Latino alle medie? Si potrebbe fare, ma con un precisazione che oggi i giornali sembrano evitare di raccontare subito.
Le lezioni di latino saranno facoltative. Lo annuncia il ministro dell’Istruzione Giuseppe Valditara: “Pensiamo di reintrodurre opzionalmente elementi di latino già dalle medie, dalla seconda per la precisione“. L’obiettivo? Aprire le porte “a un vasto patrimonio di civiltà e tradizioni; poi rafforziamo la consapevolezza della relazione che lega la lingua italiana a quella latina. E poi c’è il tema, importantissimo, dell’eredità“.
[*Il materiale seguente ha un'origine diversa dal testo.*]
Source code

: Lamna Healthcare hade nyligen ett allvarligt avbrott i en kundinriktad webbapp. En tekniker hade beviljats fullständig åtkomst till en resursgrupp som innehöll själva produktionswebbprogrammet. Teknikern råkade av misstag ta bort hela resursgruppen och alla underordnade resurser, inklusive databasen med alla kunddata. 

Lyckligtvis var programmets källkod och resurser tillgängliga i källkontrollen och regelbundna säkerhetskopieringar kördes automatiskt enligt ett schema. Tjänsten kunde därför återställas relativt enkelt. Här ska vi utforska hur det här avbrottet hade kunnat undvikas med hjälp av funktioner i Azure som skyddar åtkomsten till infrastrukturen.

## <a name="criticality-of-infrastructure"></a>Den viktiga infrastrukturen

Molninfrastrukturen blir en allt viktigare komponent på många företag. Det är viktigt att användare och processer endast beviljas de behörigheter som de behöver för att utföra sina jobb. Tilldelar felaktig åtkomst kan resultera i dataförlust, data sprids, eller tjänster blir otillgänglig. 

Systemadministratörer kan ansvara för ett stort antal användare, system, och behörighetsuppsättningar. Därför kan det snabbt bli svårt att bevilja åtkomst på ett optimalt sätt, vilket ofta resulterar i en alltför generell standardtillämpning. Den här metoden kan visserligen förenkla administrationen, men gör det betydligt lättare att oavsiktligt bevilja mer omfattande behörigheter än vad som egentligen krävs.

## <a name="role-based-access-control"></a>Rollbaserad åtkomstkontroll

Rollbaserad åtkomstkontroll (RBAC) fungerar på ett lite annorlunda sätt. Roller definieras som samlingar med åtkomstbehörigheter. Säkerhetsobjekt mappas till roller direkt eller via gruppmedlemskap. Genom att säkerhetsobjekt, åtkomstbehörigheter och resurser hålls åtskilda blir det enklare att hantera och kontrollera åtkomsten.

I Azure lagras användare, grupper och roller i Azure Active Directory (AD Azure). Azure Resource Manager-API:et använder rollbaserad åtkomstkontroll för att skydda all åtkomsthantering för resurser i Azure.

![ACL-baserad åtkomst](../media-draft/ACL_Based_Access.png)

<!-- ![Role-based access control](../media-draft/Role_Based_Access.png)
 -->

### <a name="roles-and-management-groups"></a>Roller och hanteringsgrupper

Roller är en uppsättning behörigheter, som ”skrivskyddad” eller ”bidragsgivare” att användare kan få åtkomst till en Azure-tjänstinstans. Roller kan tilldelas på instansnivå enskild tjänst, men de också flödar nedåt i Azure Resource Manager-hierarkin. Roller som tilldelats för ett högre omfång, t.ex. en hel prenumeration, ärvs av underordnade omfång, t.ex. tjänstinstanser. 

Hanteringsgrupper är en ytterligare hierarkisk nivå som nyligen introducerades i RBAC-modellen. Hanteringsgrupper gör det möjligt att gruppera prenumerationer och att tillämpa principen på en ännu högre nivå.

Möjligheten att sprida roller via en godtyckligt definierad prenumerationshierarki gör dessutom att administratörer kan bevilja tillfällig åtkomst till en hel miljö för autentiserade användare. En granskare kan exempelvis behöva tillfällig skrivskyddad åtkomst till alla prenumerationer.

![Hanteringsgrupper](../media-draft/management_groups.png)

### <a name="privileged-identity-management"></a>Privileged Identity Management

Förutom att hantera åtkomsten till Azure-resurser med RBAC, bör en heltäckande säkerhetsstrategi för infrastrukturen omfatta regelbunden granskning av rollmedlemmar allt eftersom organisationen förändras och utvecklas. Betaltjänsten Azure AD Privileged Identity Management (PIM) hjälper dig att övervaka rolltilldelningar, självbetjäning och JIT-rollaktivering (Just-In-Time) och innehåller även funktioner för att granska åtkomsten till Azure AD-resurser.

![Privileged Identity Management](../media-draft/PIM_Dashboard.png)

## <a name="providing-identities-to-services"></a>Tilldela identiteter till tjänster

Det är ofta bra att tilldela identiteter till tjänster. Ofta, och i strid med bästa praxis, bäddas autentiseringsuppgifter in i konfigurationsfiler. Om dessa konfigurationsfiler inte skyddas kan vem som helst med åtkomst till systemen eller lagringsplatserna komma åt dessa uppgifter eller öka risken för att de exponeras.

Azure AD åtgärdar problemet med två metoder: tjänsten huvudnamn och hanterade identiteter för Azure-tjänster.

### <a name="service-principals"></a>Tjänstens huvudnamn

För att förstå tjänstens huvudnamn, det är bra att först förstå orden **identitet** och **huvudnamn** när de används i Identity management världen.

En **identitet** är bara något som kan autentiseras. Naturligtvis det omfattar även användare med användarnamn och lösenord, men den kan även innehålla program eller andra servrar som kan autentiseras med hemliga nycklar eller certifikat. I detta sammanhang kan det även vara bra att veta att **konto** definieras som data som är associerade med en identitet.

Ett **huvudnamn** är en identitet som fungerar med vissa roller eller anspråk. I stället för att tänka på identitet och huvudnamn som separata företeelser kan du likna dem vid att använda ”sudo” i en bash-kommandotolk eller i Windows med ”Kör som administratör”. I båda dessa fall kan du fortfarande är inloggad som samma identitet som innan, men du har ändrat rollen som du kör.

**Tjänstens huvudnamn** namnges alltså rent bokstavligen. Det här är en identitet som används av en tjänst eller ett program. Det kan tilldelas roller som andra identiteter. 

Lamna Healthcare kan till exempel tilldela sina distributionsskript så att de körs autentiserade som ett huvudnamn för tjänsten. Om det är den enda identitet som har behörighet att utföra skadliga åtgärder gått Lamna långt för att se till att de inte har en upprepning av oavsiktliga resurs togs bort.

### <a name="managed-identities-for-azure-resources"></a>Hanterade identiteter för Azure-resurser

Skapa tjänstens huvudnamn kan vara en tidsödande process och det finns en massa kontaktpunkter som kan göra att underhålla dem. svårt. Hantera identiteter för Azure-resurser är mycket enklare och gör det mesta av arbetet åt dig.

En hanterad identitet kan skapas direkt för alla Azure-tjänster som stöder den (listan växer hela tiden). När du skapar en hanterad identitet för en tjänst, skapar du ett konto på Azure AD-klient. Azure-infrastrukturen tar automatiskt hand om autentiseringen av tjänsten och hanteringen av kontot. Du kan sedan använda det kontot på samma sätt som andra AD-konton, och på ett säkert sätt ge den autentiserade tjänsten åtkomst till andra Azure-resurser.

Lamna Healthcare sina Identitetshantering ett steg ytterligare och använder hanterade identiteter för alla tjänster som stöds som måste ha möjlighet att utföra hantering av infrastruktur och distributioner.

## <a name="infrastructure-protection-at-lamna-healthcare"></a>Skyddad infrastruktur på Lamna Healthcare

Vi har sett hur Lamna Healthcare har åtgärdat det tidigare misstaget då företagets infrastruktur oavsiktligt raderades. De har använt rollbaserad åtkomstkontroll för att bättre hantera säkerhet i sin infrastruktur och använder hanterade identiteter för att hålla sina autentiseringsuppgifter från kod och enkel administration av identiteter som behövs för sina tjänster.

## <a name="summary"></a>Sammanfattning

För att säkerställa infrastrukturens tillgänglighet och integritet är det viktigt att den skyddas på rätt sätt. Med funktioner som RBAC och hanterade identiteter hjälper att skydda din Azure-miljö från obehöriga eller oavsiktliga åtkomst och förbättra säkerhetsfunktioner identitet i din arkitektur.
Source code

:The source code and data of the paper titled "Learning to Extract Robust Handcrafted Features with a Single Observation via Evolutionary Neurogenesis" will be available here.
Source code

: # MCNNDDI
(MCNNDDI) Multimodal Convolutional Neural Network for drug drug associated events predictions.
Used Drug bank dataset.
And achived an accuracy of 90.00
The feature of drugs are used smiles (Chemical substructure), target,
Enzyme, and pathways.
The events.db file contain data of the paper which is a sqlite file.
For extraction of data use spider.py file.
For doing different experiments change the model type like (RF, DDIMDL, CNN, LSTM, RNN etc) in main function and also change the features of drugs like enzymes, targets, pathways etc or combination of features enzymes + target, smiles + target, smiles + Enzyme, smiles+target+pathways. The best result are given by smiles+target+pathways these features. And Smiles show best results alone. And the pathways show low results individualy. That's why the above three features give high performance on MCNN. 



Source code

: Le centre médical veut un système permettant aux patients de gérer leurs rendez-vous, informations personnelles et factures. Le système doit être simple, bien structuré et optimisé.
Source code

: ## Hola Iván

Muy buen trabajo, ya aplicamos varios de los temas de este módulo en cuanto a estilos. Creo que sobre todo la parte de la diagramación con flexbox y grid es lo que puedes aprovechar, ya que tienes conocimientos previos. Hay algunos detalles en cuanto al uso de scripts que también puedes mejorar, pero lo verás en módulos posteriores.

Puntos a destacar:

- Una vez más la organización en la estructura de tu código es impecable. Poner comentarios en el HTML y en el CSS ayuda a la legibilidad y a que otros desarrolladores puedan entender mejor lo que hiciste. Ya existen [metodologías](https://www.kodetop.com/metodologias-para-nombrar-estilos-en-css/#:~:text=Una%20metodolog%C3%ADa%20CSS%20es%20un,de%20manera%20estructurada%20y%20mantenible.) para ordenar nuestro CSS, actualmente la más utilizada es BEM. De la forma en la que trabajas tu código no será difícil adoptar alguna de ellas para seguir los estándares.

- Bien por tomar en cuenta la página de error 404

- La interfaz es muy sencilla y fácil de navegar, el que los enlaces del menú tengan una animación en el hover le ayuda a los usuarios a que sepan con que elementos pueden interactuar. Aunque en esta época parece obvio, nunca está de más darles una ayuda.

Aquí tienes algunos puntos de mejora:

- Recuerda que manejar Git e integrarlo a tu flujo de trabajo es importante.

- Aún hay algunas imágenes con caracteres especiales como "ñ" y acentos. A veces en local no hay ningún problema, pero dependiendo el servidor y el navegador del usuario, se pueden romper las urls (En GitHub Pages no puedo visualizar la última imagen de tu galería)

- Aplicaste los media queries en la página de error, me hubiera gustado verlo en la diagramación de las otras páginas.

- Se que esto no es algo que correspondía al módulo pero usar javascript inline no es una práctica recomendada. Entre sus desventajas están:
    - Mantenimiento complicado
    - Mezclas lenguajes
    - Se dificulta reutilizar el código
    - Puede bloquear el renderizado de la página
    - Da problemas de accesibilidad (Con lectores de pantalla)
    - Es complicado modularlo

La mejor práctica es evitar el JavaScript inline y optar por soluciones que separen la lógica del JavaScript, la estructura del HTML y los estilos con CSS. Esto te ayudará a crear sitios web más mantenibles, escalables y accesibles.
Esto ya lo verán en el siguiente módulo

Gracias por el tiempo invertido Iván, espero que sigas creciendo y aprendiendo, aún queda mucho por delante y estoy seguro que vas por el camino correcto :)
Verrà tagliata fuori geostoria alle superiori, e verrà invece approfondita la storia italiana, insieme alla letteratura e alla mitologia, non solo quella greca ma anche orientale e nordica. In classe si leggeranno anche passi della Bibbia, con lo scopo, dice Valditara, di fornire una comprensione culturale di un testo pilastro della cultura occidentale. Insomma, a scuola torna un’attenzione, affievolitasi nel tempo, alle già presenti materie umanistiche.
La notizia ha sconvolto le opposizioni. Elly Schlein ha commentato così: “Quella di Valditara è un’idea nostalgica che scambia l’autoritarismo con l’autorevolezza, c’è nostalgia delle bacchettate sulla mani“. Sulla prima di Repubblica si titola: “Latino, Bibbia e Storia d’Italia: ecco la scuola nostalgica”. Alla fine del 2014 sulla prima pagina di Repubblica Sera invece si affermava come “Chi studia le lingue classiche ottiene risultati migliori in tutte le materie”. Daniele Capezzone, direttore editoriale di Libero, ha detto la sua in diretta da Francesco Vergovich.
“A me sembrano francamente delle cose di grande buonsenso. Io devo vedere su Repubblica lo storico Francesco Filippi che dice che è la riforma di chi non ascolta i nostri giovani, una classe dirigente incapace di immaginare il futuro e che riscopre vecchi cavalli di battaglia. Professor Filippi, ma che ragionamento è? Scusa, ma sarà meglio leggere un po’ di Seneca? Studiare un po’ di latino? Aprirsi la testa a 11 anni, 12 anni, 13 anni? Oppure che dobbiamo leggere? Le memorie di Fabio Fazio? Cioè non ho capito, noi dobbiamo essere aperti alle altre culture però poi la nostra cultura di riferimento la possiamo prendere, impacchettare e buttarla nel cesso?“.